The Bird Man’s hair was hanging in his eyes and I didn’t understand the expression on his face. Maybe he’s scared, or angry? Because he’s been this way before, I thought, because he knows … but I couldn’t begin to imagine what he might know. We paddled hard against the wind and current and yet we weren’t making any progress; it felt as if our skiff were pinned beneath the wind’s great thumb.
“You think we can get through that?” I shouted. “Shouldn’t we find a place to wait this out?”
We paddled into the chop with spray flying at our faces. An easterly knocked us sideways and we aimed our bow for a blue breath between the rocks that I did not think we could make.
“This is our window, kid.”
The humps of broken shells rose around us. We had to pull ourselves through the passage with our hands — if the bow had twisted a few inches to the right or left we would have gotten hung up. The Bird Man put on his helmet and switched on the headlamp, it had gotten that dark. Shells glittered on either side of us like defunct treasure, washed a pearly rose and dish blue that glowed against the sky. The water was as narrow as a hallway, lapping the tall white walls of shells, and the green column of air on the other side of the tunnel stood open like a door. The underworld is coming next, I thought, and the muscles in my stomach tensed the way they did before a show. “Where is my SISTER?” I moaned through my teeth, too tired now for real hysteria but more determined than I’d ever been to find her.
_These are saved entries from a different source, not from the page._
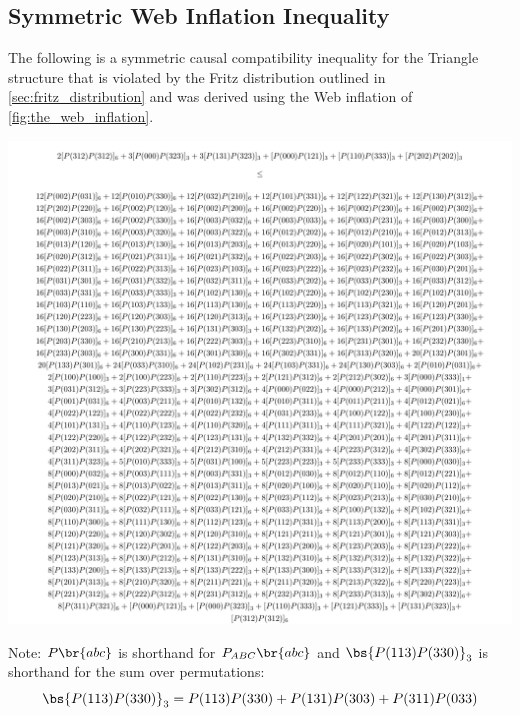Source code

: \documentclass[aps, 10pt, english, twoside, pra, nofootinbib, tightenlines, longbibliography, superscriptaddress]{revtex4-1}
\begin{document}
    \subsection{Symmetric Web Inflation Inequality}
    \label{sec:symmetic_web_inequality}
    The following is a symmetric causal compatibility inequality for the Triangle structure that is violated by the Fritz distribution outlined in \cref{sec:fritz_distribution} and was derived using the Web inflation of \cref{fig:the_web_inflation}.
    \begin{center}
        \vspace{-0.2in}
        \includegraphics[width=\linewidth]{../../figures/inequalities/MosekCertFritzSym_ineq_standalone}
    \end{center}
    Note: $\prob\br{abc}$ is shorthand for $\prob[ABC]\br{abc}$ and $\bs{P(113)P(330)}_3$ is shorthand for the sum over permutations:
    \[ \bs{P(113)P(330)}_3 = P(113)P(330) + P(131)P(303) + P(311)P(033) \]

    \clearpage
    \setlength{\bibsep}{3pt plus 3pt minus 2pt}
    
    \nocite{apsrev41Control}
    
\end{document}
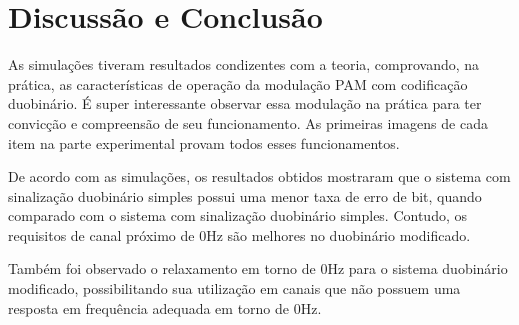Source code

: \newpage
\section{Discussão e Conclusão}
As simulações tiveram resultados condizentes com a teoria, comprovando, na 
prática, as características de operação da modulação PAM com codificação 
duobinário. É super interessante observar essa modulação na prática para ter 
convicção e compreensão de seu funcionamento. As primeiras imagens de cada item 
na parte experimental provam todos esses funcionamentos.

De acordo com as simulações, os resultados obtidos mostraram que o sistema com 
sinalização duobinário simples possui uma menor taxa de erro de bit, quando 
comparado com o sistema com sinalização duobinário simples. Contudo, os 
requisitos de canal próximo de 0Hz são melhores no duobinário modificado.

Também foi observado o relaxamento em torno de 0Hz para o sistema duobinário 
modificado, possibilitando sua utilização em canais que não possuem uma 
resposta em frequência adequada em torno de 0Hz.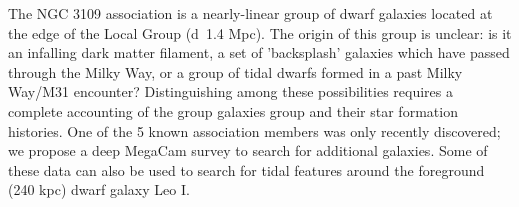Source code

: 
The NGC 3109 association is a nearly-linear group of dwarf galaxies located at the edge of the Local Group (d~1.4 Mpc). The origin of this group is unclear: is it an infalling dark matter filament, a set of 'backsplash' galaxies which have passed through the Milky Way, or a group of tidal dwarfs formed in a past Milky Way/M31 encounter? Distinguishing among these possibilities requires a complete accounting of the group galaxies group and their star formation histories. One of the 5 known association members was only recently discovered; we propose a deep MegaCam survey to search for additional galaxies. Some of these data can also be used to search for tidal features around the foreground (240 kpc) dwarf galaxy Leo I.

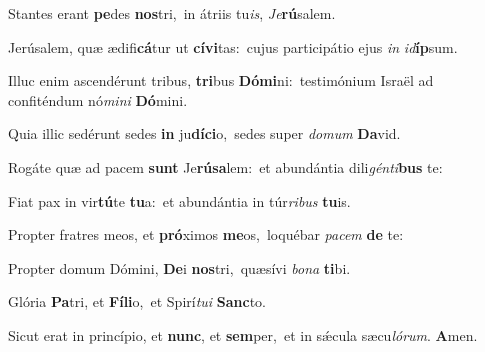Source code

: \vs Stantes erant \textbf{pe}des \textbf{nos}tri,~\redgreheightstar in átriis tu\textit{is}, \textit{Je}\textbf{rú}salem.

\vs Jerúsalem, quæ ædifi\textbf{cá}tur ut \textbf{cí}\-\textbf{vi}\-tas:~\redgreheightstar cujus participátio ejus \textit{in} \textit{id}\textbf{íp}sum.

\vs Illuc enim ascendérunt tribus, \textbf{tri}bus \textbf{Dó}\textbf{mi}ni:~\redgreheightstar testimónium Israël ad confiténdum nó\textit{mi}\textit{ni} \textbf{Dó}mini.

\vs Quia illic sedérunt sedes \textbf{in} ju\-\textbf{dí}\-\textbf{ci}o,~\redgreheightstar sedes super \textit{do}\textit{mum} \textbf{Da}vid.

\vs Rogáte quæ ad pacem \textbf{sunt} Je\-\textbf{rú}\-\textbf{sa}\-lem:~\redgreheightstar et abundántia dili\textit{gén}\textit{ti}\textbf{bus} te:

\vs Fiat pax in vir\textbf{tú}te \textbf{tu}a:~\redgreheightstar et abundántia in túr\textit{ri}\textit{bus} \textbf{tu}is.

\vs Propter fratres meos, et \textbf{pró}ximos \textbf{me}os,~\redgreheightstar loquébar \textit{pa}\textit{cem} \textbf{de} te:

\vs Propter domum Dómini, \textbf{De}i \textbf{nos}tri,~\redgreheightstar quæsívi \textit{bo}\textit{na} \textbf{ti}bi.

\vs Glória \textbf{Pa}tri, et \textbf{Fí}\textbf{li}o,~\redgreheightstar et Spirí\textit{tu}\textit{i} \textbf{Sanc}to.

\vs Sicut erat in princípio, et \textbf{nunc}, et \textbf{sem}per,~\redgreheightstar et in sǽcula sæcu\textit{ló}\textit{rum}. \textbf{A}men.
Probably if I had waited even a few seconds longer to glance at the sky, I wouldn’t have seen her ribbon: a flag of purple snagged amid the toothy piles of whelk. “Ossie!” I shouted out loud, but the Bird Man didn’t hear me over the wind. I imagined the ribbon catching there as she tried to squeeze through, her hair flying out in a white fan around her face. I stood up, keeping my arms on the shell mound so that I didn’t overturn the skiff, and I reached onto my toes to grab it; in the process I nearly fell out of the shallow hull, and the Bird Man had to grab my waist and jerk me down again.